Natural History, Complications, and Prognosis
Prognosis is generally good and symptoms usually resolve within 1 - 2 weeks after stopping the causative chemotherapeutic agent. If left untreated, palmar plantar erythrodysesthesia (PPE) can progress rapidly. PPE is not life-threatening, but it can be very debilitating and can significantly impair quality of life.
Diagnosis
Diagnostic Study of Choice
There is no single diagnostic study of choice for the diagnosis of palmar plantar erythrodysesthesia (PPE). PPE is primarily diagnosed based on the history and clinical presentation.
History and Symptoms
The most common symptoms of PPE include tingling, burning pain, edema, and erythema. Less common symptoms of PPE include sensory impairment, paresthesia, and pruritus.
Physical Examination
Physical examination of patients with PPE depends on the grade of the disease. Determination of toxicity grading of PPE requires both visual assessment and patient description of symptoms. Skin findings include erythema, edema, hyperkeratosis, peeling, blisters, bleeding, and fissures.
Laboratory Findings
There are no diagnostic laboratory findings associated with palmar plantar erythrodysesthesia.
Electrocardiogram
There are no ECG findings associated with palmar plantar erythrodysesthesia.
X-ray
There are no x-ray findings associated with palmar plantar erythrodysesthesia.

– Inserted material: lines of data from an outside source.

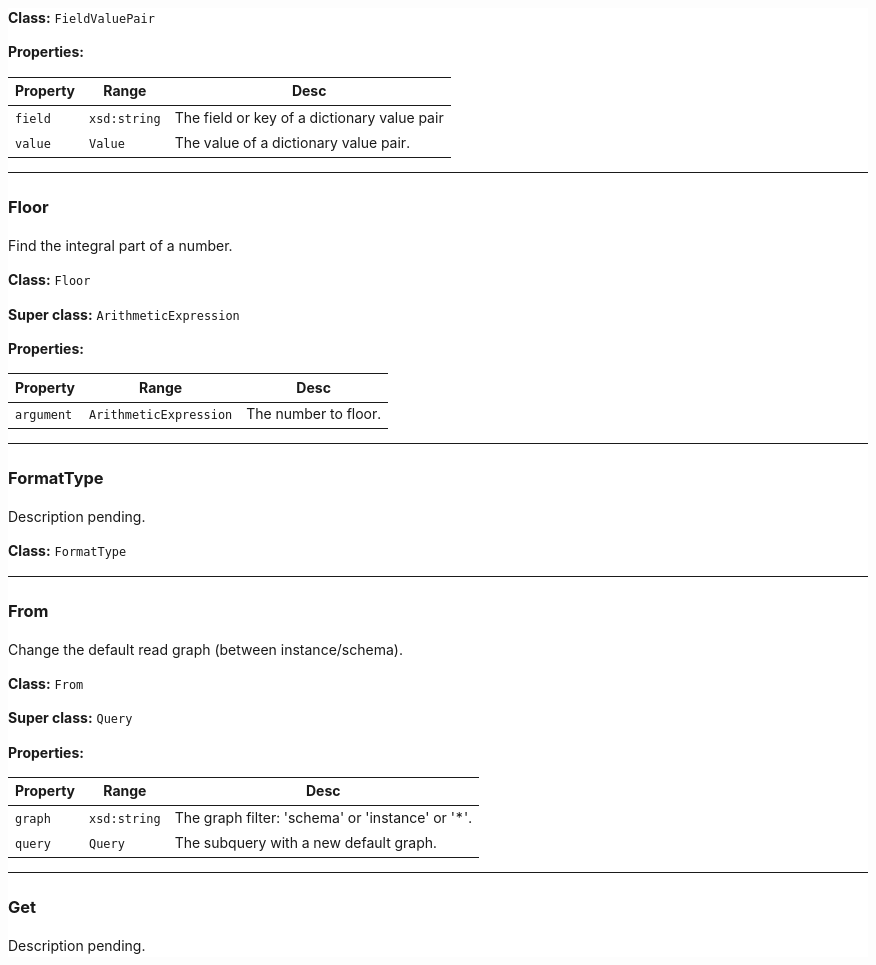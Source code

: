 **Class:** `FieldValuePair`

**Properties:**

| Property | Range  | Desc |
| -------- | ------ | ---- |
| `field` | `xsd:string` | The field or key of a dictionary value pair |
| `value` | `Value` | The value of a dictionary value pair. |

---

### Floor

<p class="tdb-f">Find the integral part of a number.</p>

**Class:** `Floor`

**Super class:** `ArithmeticExpression`

**Properties:**

| Property | Range  | Desc |
| -------- | ------ | ---- |
| `argument` | `ArithmeticExpression` | The number to floor. |

---

### FormatType

<p class="tdb-f">Description pending.</p>

**Class:** `FormatType`

---

### From

<p class="tdb-f">Change the default read graph (between instance/schema).</p>

**Class:** `From`

**Super class:** `Query`

**Properties:**

| Property | Range  | Desc |
| -------- | ------ | ---- |
| `graph` | `xsd:string` | The graph filter: 'schema' or 'instance' or '*'. |
| `query` | `Query` | The subquery with a new default graph. |

---

### Get

<p class="tdb-f">Description pending.</p>
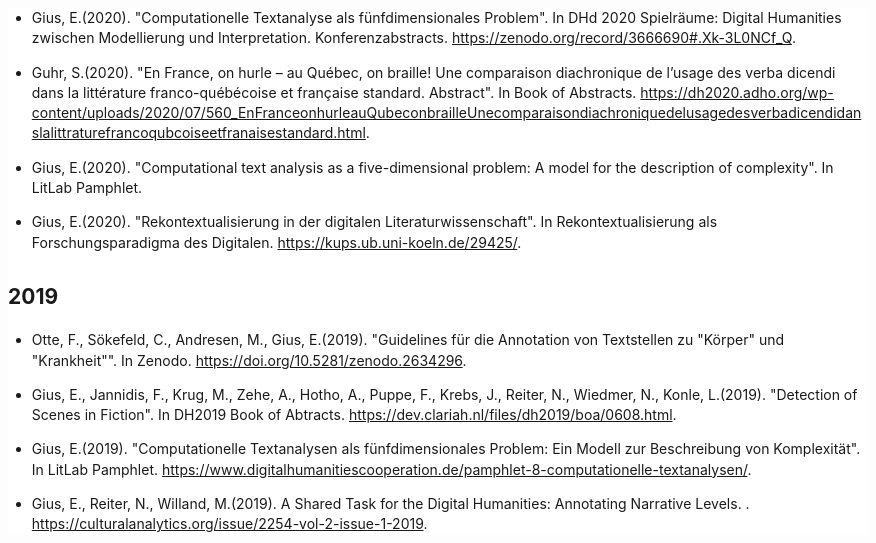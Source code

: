 - Gius, E.(2020). "Computationelle Textanalyse als fünfdimensionales Problem". In DHd 2020 Spielräume: Digital Humanities zwischen Modellierung und Interpretation. Konferenzabstracts. https://zenodo.org/record/3666690#.Xk-3L0NCf_Q. 

- Guhr, S.(2020). "En France, on hurle – au Québec, on braille! Une comparaison diachronique de l’usage des verba dicendi dans la littérature franco-québécoise et française standard. Abstract". In Book of Abstracts. https://dh2020.adho.org/wp-content/uploads/2020/07/560_EnFranceonhurleauQubeconbrailleUnecomparaisondiachroniquedelusagedesverbadicendidanslalittraturefrancoqubcoiseetfranaisestandard.html. 

- Gius, E.(2020). "Computational text analysis as a five-dimensional problem: A model for the description of complexity". In LitLab Pamphlet. 

- Gius, E.(2020). "Rekontextualisierung in der digitalen Literaturwissenschaft". In Rekontextualisierung als Forschungsparadigma des Digitalen. https://kups.ub.uni-koeln.de/29425/. 

## 2019

- Otte, F., Sökefeld, C., Andresen, M., Gius, E.(2019). "Guidelines für die Annotation von Textstellen zu "Körper" und "Krankheit"". In Zenodo. https://doi.org/10.5281/zenodo.2634296. 

- Gius, E., Jannidis, F., Krug, M., Zehe, A., Hotho, A., Puppe, F., Krebs, J., Reiter, N., Wiedmer, N., Konle, L.(2019). "Detection of Scenes in Fiction". In DH2019 Book of Abtracts. https://dev.clariah.nl/files/dh2019/boa/0608.html. 

- Gius, E.(2019). "Computationelle Textanalysen als fünfdimensionales Problem: Ein Modell zur Beschreibung von Komplexität". In LitLab Pamphlet. https://www.digitalhumanitiescooperation.de/pamphlet-8-computationelle-textanalysen/. 

- Gius, E., Reiter, N., Willand, M.(2019). A Shared Task for the Digital Humanities: Annotating Narrative Levels. . https://culturalanalytics.org/issue/2254-vol-2-issue-1-2019.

Echocardiography/Ultrasound
There are no echocardiography/ultrasound findings associated with palmar plantar erythrodysesthesia.
CT scan
There are no CT scan findings associated with palmar plantar erythrodysesthesia.
MRI
There are no MRI findings associated with palmar plantar erythrodysesthesia.
Other Imaging Findings
There are no other imaging findings associated with palmar plantar erythrodysesthesia.
Other Diagnostic Studies
There are no other diagnostic studies associated with palmar plantar erythrodysesthesia.
Treatment
Medical Therapy
Dose reduction, lengthening the interval between dose administration, and ultimately drug withdrawal are the most effective strategies. Specific treatment strategies include cooling the extremities during drug administration, vitamin B6, topical and oral corticosteroids, and topical 99% dimethyl sulfoxide.
Surgery
Surgical intervention is not recommended for the management of palmar plantar erythrodysesthesia.
Primary Prevention
Avoiding excessive manual work and walking, wound care to prevent infection, limb elevation, cold compresses, avoiding extreme temperatures, analgesics, and creams/emollients are suggested to prevent, delay onset, and/or decrease the severity of palmar plantar erythrodysesthesia (PPE).
Secondary Prevention
There are no established measures for the secondary prevention of palmar plantar erythrodysesthesia.